Like so many others, I knocked on a lot of doors this fall—each day my worry growing that the Democrats might come up short. In a trailer park in southern Pennsylvania, two white women seethed about “the border,” thousands of miles away and nowhere close to the cause of their economic precarity. A young Latino man in his early 20s, living in his mother’s house with his two kids underfoot, wanted so much to hear that something in this economy could work for him, but our rap fell short. In Milwaukee, a Black man my age living in decrepit low-income housing sneered at my pitch: “They all have good jobs and send their kids to the best schools, but I’m still here.”
After four years of an Administration that advanced progressive economic policy, how could this be?
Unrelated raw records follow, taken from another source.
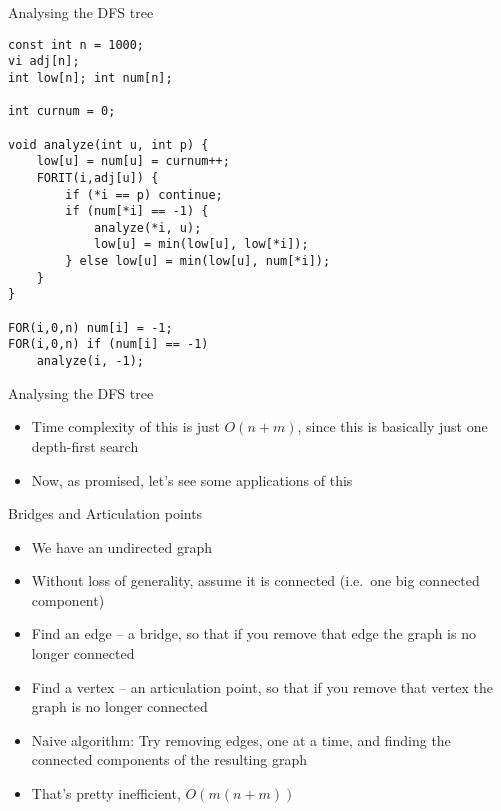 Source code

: \documentclass[12pt,t]{beamer}
\newcommand{\bi}{\begin{itemize}}
\newcommand{\ei}{\end{itemize}}
\begin{document}
\begin{frame}[fragile]{Analysing the DFS tree}
    \begin{verbatim}
const int n = 1000;
vi adj[n];
int low[n]; int num[n];

int curnum = 0;

void analyze(int u, int p) {
    low[u] = num[u] = curnum++;
    FORIT(i,adj[u]) {
        if (*i == p) continue;
        if (num[*i] == -1) {
            analyze(*i, u);
            low[u] = min(low[u], low[*i]);
        } else low[u] = min(low[u], num[*i]);
    }
}

FOR(i,0,n) num[i] = -1;
FOR(i,0,n) if (num[i] == -1)
    analyze(i, -1);
    \end{verbatim}
\end{frame}

\begin{frame}{Analysing the DFS tree}
    \vspace{30pt}
    \bi
        \item Time complexity of this is just $O(n + m)$, since this is basically just one depth-first search
        \vspace{20pt}
        \item Now, as promised, let's see some applications of this
    \ei
\end{frame}

\begin{frame}{Bridges and Articulation points}
    \vspace{20pt}
    \bi
        \item We have an undirected graph
        \item Without loss of generality, assume it is connected (i.e.\ one big connected component)
        \item Find an edge -- a bridge, so that if you remove that edge the graph is no longer connected
        \item Find a vertex -- an articulation point, so that if you remove that vertex the graph is no longer connected
        \pause
        \vspace{10pt}
        \item Naive algorithm: Try removing edges, one at a time, and finding the connected components of the resulting graph \pause
        \item That's pretty inefficient, $O(m(n + m))$
    \ei
\end{frame}
\end{document}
The disconnect on inflation was more than a mere messaging challenge: It was a symptom of how far removed the Washington bubble has become from real people. Insiders wondered why “People just didn’t get it.” Brandishing charts and economic indicators, experts kept repeating that the economy was strong and talking past what people were saying: “We cannot afford rent, groceries, gas.” Expertise got in the way of seeing and hearing people, of acknowledging that they were right and that we had much more to do to reverse decades of rising income inequality.
I agree with Deepak Bhargava, who wrote in these very pages that policy alone is not enough. However, policy is the vehicle through which decisions are made and resources are allocated, so it is imperative we get it right. And that means placing people at the center of setting our policy agenda while also shedding the presumption that experts know more about what regular people need than they do.
We (in government, think tanks, advocacy groups, policy schools) must make a practice of listening to what people say about their lives and concerns. We must reorganize how we make policy by treating lived experience as the necessary data and expertise that it is and ensuring it has a larger role in shaping the policy agenda. Don’t get me wrong, we absolutely need the weedy expertise of the wonks; but/and we need to expand our toolbox.
We should look to our colleagues in community and political organizing. Organizing does not just tell people what to do—it asks. “What are your pain points? What do you need to see change? What common cause might you have with your neighbors or co-workers, and how might we work together to win something?” We need more of that type of listening and partnership in policymaking. (We also need more resources going to organizing. Full stop.)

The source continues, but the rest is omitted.